|Indian elephant in sunset|
The state of Assam in northeast India has recently introduced a series of strong anti-poaching laws with penalties of up to ten years behind bars for killing either a rhino, elephant, or a tiger. This new legislation was drafted as a response after poachers killed nine endangered one-horned rhinos in and around Kaziranga National Park this year. According to state forest minister Rokybul Hussain, the new penalties are an update to the Wildlife Protection Act of 1972 that imposes jail terms of three to seven years. He further added that poachers will face increased fines of about $1,085 which is five times to what the national law provides. In addition to that, Assam is also in the process of establishing a forest protection force. This force consisting of 1,000 members will be trained by the police and provided modern weapons to ensure protection of the wildlife.

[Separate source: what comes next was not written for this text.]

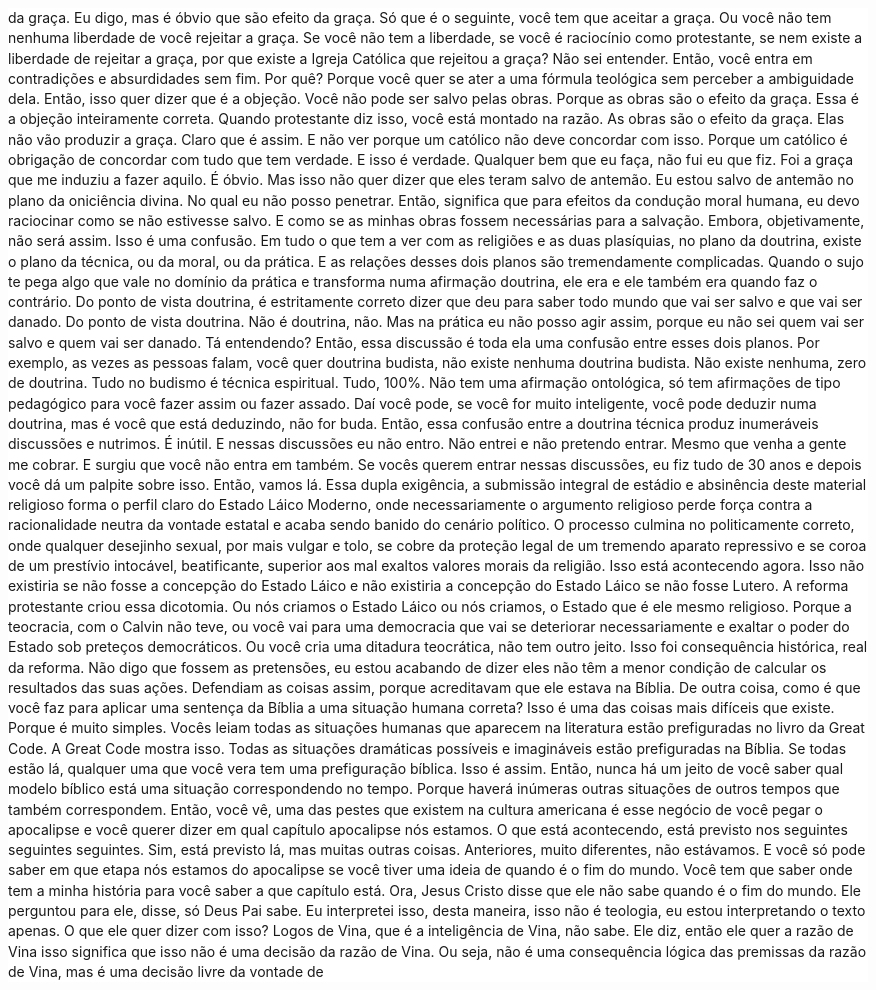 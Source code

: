 da graça. Eu digo, mas é óbvio que são efeito da graça. Só que é o seguinte, você tem que aceitar a graça. Ou você não tem nenhuma liberdade de você rejeitar a graça. Se você não tem a liberdade, se você é raciocínio como protestante, se nem existe a liberdade de rejeitar a graça, por que existe a Igreja Católica que rejeitou a graça? Não sei entender. Então, você entra em contradições e absurdidades sem fim. Por quê? Porque você quer se ater a uma fórmula teológica sem perceber a ambiguidade dela. Então, isso quer dizer que é a objeção. Você não pode ser salvo pelas obras. Porque as obras são o efeito da graça. Essa é a objeção inteiramente correta. Quando protestante diz isso, você está montado na razão. As obras são o efeito da graça. Elas não vão produzir a graça. Claro que é assim. E não ver porque um católico não deve concordar com isso. Porque um católico é obrigação de concordar com tudo que tem verdade. E isso é verdade. Qualquer bem que eu faça, não fui eu que fiz. Foi a graça que me induziu a fazer aquilo. É óbvio. Mas isso não quer dizer que eles teram salvo de antemão. Eu estou salvo de antemão no plano da oniciência divina. No qual eu não posso penetrar. Então, significa que para efeitos da condução moral humana, eu devo raciocinar como se não estivesse salvo. E como se as minhas obras fossem necessárias para a salvação. Embora, objetivamente, não será assim. Isso é uma confusão. Em tudo o que tem a ver com as religiões e as duas plasíquias, no plano da doutrina, existe o plano da técnica, ou da moral, ou da prática. E as relações desses dois planos são tremendamente complicadas. Quando o sujo te pega algo que vale no domínio da prática e transforma numa afirmação doutrina, ele era e ele também era quando faz o contrário. Do ponto de vista doutrina, é estritamente correto dizer que deu para saber todo mundo que vai ser salvo e que vai ser danado. Do ponto de vista doutrina. Não é doutrina, não. Mas na prática eu não posso agir assim, porque eu não sei quem vai ser salvo e quem vai ser danado. Tá entendendo? Então, essa discussão é toda ela uma confusão entre esses dois planos. Por exemplo, as vezes as pessoas falam, você quer doutrina budista, não existe nenhuma doutrina budista. Não existe nenhuma, zero de doutrina. Tudo no budismo é técnica espiritual. Tudo, 100%. Não tem uma afirmação ontológica, só tem afirmações de tipo pedagógico para você fazer assim ou fazer assado. Daí você pode, se você for muito inteligente, você pode deduzir numa doutrina, mas é você que está deduzindo, não for buda. Então, essa confusão entre a doutrina técnica produz inumeráveis discussões e nutrimos. É inútil. E nessas discussões eu não entro. Não entrei e não pretendo entrar. Mesmo que venha a gente me cobrar. E surgiu que você não entra em também. Se vocês querem entrar nessas discussões, eu fiz tudo de 30 anos e depois você dá um palpite sobre isso. Então, vamos lá. Essa dupla exigência, a submissão integral de estádio e absinência deste material religioso forma o perfil claro do Estado Láico Moderno, onde necessariamente o argumento religioso perde força contra a racionalidade neutra da vontade estatal e acaba sendo banido do cenário político. O processo culmina no politicamente correto, onde qualquer desejinho sexual, por mais vulgar e tolo, se cobre da proteção legal de um tremendo aparato repressivo e se coroa de um prestívio intocável, beatificante, superior aos mal exaltos valores morais da religião. Isso está acontecendo agora. Isso não existiria se não fosse a concepção do Estado Láico e não existiria a concepção do Estado Láico se não fosse Lutero. A reforma protestante criou essa dicotomia. Ou nós criamos o Estado Láico ou nós criamos, o Estado que é ele mesmo religioso. Porque a teocracia, com o Calvin não teve, ou você vai para uma democracia que vai se deteriorar necessariamente e exaltar o poder do Estado sob preteços democráticos. Ou você cria uma ditadura teocrática, não tem outro jeito. Isso foi consequência histórica, real da reforma. Não digo que fossem as pretensões, eu estou acabando de dizer eles não têm a menor condição de calcular os resultados das suas ações. Defendiam as coisas assim, porque acreditavam que ele estava na Bíblia. De outra coisa, como é que você faz para aplicar uma sentença da Bíblia a uma situação humana correta? Isso é uma das coisas mais difíceis que existe. Porque é muito simples. Vocês leiam todas as situações humanas que aparecem na literatura estão prefiguradas no livro da Great Code. A Great Code mostra isso. Todas as situações dramáticas possíveis e imagináveis estão prefiguradas na Bíblia. Se todas estão lá, qualquer uma que você vera tem uma prefiguração bíblica. Isso é assim. Então, nunca há um jeito de você saber qual modelo bíblico está uma situação correspondendo no tempo. Porque haverá inúmeras outras situações de outros tempos que também correspondem. Então, você vê, uma das pestes que existem na cultura americana é esse negócio de você pegar o apocalipse e você querer dizer em qual capítulo apocalipse nós estamos. O que está acontecendo, está previsto nos seguintes seguintes seguintes. Sim, está previsto lá, mas muitas outras coisas. Anteriores, muito diferentes, não estávamos. E você só pode saber em que etapa nós estamos do apocalipse se você tiver uma ideia de quando é o fim do mundo. Você tem que saber onde tem a minha história para você saber a que capítulo está. Ora, Jesus Cristo disse que ele não sabe quando é o fim do mundo. Ele perguntou para ele, disse, só Deus Pai sabe. Eu interpretei isso, desta maneira, isso não é teologia, eu estou interpretando o texto apenas. O que ele quer dizer com isso? Logos de Vina, que é a inteligência de Vina, não sabe. Ele diz, então ele quer a razão de Vina isso significa que isso não é uma decisão da razão de Vina. Ou seja, não é uma consequência lógica das premissas da razão de Vina, mas é uma decisão livre da vontade de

I'm very proud to see that Assam has taken such a big step in combating illegal poaching. Not only is it enforcing some tough poaching laws aimed at poachers, but is also establishing a force consisting of 1,000 units which will help bring further reduction in poaching activities. I sure hope that somewhere in the future, Assam will provide aid to other Indian states that lack resources and funding in fighting illegal poaching. One of them is Orissa, which has lost a great deal of its elephant population to poaching. It would be very helpful and beneficial if a state that has been able to take a stand against poaching would help another in need through resources and funding. This way, states like Orissa will also rise up against the poachers who have been devastating the ecosystems.